Work required: Set the data down again, word for word, as it appears below.

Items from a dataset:

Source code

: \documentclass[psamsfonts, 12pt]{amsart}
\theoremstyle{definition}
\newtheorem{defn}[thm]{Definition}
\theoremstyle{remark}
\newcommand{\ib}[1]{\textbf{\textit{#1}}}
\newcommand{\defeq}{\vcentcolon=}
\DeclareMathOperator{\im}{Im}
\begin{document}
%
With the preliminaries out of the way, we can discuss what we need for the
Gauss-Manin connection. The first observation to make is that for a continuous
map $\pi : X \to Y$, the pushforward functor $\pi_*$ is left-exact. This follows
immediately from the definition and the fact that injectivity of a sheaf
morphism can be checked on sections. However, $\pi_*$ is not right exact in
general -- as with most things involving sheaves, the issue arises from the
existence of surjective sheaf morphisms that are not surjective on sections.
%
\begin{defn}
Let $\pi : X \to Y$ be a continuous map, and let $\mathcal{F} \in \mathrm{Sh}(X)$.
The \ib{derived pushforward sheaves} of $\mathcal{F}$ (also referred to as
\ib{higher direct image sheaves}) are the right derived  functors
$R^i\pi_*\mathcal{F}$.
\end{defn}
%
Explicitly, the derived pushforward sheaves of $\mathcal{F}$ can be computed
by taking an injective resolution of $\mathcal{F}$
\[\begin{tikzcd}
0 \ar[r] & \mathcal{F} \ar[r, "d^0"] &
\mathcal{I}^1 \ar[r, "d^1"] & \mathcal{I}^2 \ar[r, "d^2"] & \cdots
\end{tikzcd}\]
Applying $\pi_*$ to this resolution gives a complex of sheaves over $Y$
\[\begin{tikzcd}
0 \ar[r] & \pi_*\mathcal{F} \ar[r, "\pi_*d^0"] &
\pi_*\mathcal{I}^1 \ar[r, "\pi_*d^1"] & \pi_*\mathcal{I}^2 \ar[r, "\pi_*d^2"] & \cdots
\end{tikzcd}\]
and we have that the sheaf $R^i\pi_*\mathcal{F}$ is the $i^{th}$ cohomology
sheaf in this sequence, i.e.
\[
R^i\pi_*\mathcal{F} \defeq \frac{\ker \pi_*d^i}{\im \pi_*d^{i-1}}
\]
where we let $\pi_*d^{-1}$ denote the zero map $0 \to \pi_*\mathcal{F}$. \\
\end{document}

Exercise solution:
Source code

: \documentclass[psamsfonts, 12pt]{amsart}
\theoremstyle{definition}
\newtheorem{defn}[thm]{Definition}
\theoremstyle{remark}
\newcommand{\ib}[1]{\textbf{\textit{#1}}}
\newcommand{\defeq}{\vcentcolon=}
\DeclareMathOperator{\im}{Im}
\begin{document}
%
With the preliminaries out of the way, we can discuss what we need for the
Gauss-Manin connection. The first observation to make is that for a continuous
map $\pi : X \to Y$, the pushforward functor $\pi_*$ is left-exact. This follows
immediately from the definition and the fact that injectivity of a sheaf
morphism can be checked on sections. However, $\pi_*$ is not right exact in
general -- as with most things involving sheaves, the issue arises from the
existence of surjective sheaf morphisms that are not surjective on sections.
%
\begin{defn}
Let $\pi : X \to Y$ be a continuous map, and let $\mathcal{F} \in \mathrm{Sh}(X)$.
The \ib{derived pushforward sheaves} of $\mathcal{F}$ (also referred to as
\ib{higher direct image sheaves}) are the right derived  functors
$R^i\pi_*\mathcal{F}$.
\end{defn}
%
Explicitly, the derived pushforward sheaves of $\mathcal{F}$ can be computed
by taking an injective resolution of $\mathcal{F}$
\[\begin{tikzcd}
0 \ar[r] & \mathcal{F} \ar[r, "d^0"] &
\mathcal{I}^1 \ar[r, "d^1"] & \mathcal{I}^2 \ar[r, "d^2"] & \cdots
\end{tikzcd}\]
Applying $\pi_*$ to this resolution gives a complex of sheaves over $Y$
\[\begin{tikzcd}
0 \ar[r] & \pi_*\mathcal{F} \ar[r, "\pi_*d^0"] &
\pi_*\mathcal{I}^1 \ar[r, "\pi_*d^1"] & \pi_*\mathcal{I}^2 \ar[r, "\pi_*d^2"] & \cdots
\end{tikzcd}\]
and we have that the sheaf $R^i\pi_*\mathcal{F}$ is the $i^{th}$ cohomology
sheaf in this sequence, i.e.
\[
R^i\pi_*\mathcal{F} \defeq \frac{\ker \pi_*d^i}{\im \pi_*d^{i-1}}
\]
where we let $\pi_*d^{-1}$ denote the zero map $0 \to \pi_*\mathcal{F}$. \\
\end{document}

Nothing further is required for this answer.